WHAT TO WORK ON:
Within the records below, find each line that holds the string "father", then copy it.

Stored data
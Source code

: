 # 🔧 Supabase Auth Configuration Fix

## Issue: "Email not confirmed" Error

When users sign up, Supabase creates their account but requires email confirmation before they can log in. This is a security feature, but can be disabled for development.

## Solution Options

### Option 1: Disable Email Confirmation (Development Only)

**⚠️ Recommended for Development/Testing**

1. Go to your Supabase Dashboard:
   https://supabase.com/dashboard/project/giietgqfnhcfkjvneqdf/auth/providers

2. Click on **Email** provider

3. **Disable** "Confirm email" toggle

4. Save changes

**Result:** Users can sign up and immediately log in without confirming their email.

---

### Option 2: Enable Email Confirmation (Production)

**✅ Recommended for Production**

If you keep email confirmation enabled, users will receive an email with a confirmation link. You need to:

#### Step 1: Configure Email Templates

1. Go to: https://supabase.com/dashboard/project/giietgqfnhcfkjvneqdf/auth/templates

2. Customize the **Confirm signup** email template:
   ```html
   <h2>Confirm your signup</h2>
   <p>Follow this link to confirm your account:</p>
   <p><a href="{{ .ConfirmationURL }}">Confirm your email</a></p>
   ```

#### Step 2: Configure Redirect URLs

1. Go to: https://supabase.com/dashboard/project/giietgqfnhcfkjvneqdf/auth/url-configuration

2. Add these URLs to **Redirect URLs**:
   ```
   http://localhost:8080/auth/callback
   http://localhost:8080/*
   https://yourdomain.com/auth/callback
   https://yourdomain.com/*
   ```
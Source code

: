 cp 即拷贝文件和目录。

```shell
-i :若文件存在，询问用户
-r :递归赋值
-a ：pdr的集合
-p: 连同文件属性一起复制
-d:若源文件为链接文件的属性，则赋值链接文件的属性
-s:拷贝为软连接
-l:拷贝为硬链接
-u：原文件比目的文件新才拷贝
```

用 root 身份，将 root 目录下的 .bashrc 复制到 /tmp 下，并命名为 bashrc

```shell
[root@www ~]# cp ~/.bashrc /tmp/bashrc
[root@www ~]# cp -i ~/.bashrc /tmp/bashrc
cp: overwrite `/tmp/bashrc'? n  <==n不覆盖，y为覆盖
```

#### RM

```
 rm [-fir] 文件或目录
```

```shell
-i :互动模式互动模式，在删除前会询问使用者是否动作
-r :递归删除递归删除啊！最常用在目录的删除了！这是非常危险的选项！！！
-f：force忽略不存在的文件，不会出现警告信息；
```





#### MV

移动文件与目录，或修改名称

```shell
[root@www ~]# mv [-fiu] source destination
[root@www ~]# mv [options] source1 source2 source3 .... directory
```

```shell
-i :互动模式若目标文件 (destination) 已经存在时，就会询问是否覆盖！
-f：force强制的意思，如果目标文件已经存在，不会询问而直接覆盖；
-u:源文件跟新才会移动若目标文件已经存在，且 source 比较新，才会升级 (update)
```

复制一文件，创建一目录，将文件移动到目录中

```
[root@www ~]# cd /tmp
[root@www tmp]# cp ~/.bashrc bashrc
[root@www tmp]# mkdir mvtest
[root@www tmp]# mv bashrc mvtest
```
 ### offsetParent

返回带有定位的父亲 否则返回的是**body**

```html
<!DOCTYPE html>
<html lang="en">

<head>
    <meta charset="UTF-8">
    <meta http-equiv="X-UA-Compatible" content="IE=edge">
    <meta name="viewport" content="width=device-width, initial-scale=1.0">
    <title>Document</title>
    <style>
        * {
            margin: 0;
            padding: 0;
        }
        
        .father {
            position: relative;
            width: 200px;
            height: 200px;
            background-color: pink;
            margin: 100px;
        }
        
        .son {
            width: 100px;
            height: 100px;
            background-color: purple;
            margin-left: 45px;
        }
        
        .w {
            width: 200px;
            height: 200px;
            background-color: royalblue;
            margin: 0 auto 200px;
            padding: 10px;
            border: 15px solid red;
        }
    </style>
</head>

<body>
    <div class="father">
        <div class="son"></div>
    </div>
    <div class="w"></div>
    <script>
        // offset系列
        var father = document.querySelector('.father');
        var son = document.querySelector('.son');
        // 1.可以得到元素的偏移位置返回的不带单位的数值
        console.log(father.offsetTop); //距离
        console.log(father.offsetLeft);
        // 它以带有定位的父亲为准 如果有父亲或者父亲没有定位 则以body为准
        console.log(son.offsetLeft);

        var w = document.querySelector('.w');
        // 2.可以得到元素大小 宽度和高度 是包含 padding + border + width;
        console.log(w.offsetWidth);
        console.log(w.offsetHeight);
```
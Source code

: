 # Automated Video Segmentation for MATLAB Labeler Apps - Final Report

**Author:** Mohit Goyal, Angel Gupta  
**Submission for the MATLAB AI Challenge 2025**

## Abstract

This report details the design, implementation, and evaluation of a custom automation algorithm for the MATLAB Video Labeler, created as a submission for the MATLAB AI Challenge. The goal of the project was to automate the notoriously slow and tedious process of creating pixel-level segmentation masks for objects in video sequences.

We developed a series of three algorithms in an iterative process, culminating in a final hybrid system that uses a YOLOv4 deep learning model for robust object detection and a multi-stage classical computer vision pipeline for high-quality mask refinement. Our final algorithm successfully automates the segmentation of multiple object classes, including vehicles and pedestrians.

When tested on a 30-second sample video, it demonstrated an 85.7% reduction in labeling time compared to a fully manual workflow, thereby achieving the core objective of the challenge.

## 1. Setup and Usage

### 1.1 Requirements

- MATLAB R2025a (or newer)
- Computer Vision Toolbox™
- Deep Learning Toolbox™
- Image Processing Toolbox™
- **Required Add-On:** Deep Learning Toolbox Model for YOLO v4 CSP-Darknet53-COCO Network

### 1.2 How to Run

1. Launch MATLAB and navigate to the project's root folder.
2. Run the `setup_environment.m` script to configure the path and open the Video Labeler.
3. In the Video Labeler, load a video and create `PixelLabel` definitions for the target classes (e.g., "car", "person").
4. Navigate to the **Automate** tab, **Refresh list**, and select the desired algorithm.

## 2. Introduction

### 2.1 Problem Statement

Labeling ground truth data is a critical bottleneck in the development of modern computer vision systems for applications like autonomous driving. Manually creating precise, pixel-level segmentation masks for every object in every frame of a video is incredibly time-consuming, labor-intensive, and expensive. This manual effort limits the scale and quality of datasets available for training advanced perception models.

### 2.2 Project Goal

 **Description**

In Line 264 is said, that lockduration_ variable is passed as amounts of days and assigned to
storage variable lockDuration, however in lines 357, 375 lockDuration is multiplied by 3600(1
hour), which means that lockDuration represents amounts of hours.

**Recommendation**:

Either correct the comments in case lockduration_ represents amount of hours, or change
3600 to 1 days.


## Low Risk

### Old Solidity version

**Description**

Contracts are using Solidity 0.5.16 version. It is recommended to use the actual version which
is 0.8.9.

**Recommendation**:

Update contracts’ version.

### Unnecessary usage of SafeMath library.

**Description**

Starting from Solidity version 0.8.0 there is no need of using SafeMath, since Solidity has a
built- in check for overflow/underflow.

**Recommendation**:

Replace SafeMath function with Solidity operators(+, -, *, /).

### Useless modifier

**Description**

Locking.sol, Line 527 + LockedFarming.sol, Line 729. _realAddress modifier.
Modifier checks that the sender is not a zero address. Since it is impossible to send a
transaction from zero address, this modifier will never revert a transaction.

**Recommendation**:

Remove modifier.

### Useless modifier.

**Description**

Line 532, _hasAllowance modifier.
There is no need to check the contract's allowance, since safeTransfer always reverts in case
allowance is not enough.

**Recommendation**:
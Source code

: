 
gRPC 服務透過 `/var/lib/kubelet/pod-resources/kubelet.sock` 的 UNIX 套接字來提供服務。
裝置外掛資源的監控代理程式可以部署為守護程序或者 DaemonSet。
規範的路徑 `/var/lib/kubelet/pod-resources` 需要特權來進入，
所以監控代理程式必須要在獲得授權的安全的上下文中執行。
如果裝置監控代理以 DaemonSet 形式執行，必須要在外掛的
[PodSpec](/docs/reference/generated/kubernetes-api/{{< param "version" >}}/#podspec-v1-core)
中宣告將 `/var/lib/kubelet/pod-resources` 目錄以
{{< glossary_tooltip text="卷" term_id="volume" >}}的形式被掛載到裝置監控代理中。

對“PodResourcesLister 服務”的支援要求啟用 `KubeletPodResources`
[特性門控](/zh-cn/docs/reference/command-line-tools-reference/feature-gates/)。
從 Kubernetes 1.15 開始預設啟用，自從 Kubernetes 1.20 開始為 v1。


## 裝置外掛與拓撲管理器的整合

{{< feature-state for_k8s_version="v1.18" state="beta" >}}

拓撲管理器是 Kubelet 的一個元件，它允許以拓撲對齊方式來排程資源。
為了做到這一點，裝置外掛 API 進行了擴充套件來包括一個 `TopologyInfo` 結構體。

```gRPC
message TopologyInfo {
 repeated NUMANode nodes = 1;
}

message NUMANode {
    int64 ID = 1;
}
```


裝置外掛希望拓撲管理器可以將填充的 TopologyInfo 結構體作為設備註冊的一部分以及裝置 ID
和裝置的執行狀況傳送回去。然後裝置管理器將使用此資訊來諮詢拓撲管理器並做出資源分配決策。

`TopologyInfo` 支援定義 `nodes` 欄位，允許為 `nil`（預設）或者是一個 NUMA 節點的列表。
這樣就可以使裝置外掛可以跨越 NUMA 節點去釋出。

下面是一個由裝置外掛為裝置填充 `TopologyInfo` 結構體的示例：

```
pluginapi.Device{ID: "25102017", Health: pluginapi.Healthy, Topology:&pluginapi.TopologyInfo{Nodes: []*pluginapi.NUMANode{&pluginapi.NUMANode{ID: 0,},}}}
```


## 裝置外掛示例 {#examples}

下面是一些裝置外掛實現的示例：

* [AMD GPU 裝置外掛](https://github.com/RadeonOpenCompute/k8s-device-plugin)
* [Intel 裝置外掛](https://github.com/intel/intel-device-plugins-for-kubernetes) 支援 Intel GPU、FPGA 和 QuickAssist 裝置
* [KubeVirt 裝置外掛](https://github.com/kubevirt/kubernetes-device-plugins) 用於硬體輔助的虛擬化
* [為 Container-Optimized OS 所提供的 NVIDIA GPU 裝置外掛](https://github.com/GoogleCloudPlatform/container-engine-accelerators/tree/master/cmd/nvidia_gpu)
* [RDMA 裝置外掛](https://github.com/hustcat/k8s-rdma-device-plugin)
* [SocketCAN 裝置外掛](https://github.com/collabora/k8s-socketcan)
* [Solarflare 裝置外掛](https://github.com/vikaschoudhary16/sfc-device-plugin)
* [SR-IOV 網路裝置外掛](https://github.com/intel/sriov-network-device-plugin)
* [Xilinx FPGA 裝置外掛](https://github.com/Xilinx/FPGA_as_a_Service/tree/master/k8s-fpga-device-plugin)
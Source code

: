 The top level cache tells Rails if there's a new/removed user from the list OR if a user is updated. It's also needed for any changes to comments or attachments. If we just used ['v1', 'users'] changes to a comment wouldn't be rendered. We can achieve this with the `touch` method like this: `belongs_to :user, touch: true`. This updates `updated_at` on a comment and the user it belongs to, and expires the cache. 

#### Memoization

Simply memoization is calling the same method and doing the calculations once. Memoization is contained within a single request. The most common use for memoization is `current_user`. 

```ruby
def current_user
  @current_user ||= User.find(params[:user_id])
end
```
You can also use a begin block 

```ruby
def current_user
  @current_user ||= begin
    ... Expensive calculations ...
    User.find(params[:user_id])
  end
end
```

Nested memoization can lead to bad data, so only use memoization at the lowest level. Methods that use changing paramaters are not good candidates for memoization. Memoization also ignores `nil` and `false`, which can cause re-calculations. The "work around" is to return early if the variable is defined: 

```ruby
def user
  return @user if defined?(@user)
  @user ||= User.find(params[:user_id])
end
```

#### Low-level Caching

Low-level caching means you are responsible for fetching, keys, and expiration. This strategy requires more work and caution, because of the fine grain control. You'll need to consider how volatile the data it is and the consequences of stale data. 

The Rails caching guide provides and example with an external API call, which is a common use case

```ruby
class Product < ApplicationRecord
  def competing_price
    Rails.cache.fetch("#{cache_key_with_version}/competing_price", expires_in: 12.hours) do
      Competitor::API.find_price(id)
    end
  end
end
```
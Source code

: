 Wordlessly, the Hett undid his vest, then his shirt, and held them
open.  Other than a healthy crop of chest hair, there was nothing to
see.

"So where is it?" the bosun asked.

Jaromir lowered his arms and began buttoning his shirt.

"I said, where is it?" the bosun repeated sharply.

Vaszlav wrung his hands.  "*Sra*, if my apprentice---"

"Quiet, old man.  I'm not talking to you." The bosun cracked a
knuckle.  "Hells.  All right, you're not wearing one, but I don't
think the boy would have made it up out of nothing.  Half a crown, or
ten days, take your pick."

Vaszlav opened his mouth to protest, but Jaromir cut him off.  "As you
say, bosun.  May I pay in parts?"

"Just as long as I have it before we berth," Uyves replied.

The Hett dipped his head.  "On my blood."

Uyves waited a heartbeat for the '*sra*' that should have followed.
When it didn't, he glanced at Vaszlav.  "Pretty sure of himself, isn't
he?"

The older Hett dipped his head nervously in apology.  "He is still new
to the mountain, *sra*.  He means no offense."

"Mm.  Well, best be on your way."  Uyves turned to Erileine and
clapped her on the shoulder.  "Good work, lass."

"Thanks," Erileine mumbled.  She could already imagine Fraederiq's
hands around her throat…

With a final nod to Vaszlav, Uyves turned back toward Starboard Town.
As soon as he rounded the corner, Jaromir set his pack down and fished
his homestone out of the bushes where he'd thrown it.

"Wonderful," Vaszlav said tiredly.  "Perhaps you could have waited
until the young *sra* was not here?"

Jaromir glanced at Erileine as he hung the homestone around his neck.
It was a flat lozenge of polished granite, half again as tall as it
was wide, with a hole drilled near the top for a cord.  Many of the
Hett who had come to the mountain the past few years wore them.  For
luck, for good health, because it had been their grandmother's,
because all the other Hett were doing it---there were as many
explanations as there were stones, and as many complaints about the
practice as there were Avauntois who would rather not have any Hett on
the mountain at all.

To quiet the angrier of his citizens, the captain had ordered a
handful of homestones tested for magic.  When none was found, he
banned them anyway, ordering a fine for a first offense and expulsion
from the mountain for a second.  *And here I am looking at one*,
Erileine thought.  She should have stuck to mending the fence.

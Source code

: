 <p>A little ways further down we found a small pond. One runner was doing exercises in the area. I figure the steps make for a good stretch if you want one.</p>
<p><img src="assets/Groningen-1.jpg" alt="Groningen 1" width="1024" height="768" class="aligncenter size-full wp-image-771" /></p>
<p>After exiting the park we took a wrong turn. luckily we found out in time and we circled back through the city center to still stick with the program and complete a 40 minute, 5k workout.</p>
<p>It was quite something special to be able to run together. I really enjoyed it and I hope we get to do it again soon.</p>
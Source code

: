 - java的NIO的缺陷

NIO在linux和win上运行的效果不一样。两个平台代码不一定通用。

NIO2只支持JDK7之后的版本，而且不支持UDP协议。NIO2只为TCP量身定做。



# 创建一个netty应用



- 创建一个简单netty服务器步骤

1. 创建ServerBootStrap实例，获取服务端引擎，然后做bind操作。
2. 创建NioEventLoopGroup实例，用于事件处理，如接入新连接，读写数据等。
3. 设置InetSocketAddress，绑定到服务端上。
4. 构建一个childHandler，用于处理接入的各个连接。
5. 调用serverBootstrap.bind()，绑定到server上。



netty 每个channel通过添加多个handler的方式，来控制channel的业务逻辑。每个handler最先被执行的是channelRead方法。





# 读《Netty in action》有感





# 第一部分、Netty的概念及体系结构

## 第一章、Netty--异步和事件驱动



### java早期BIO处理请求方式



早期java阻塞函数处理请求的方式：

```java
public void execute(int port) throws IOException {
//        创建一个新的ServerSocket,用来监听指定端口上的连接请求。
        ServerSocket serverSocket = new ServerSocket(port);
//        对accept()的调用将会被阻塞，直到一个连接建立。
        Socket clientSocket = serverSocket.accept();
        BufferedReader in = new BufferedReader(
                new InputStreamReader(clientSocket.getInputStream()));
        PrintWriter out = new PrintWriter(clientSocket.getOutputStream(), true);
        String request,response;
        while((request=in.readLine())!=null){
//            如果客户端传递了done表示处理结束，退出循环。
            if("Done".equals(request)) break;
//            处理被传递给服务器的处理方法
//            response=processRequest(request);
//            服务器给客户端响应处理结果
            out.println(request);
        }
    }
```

RESPONSE BELOW:
        .father {
    <div class="father">
        var father = document.querySelector('.father');
        console.log(father.offsetTop); //距离
        console.log(father.offsetLeft);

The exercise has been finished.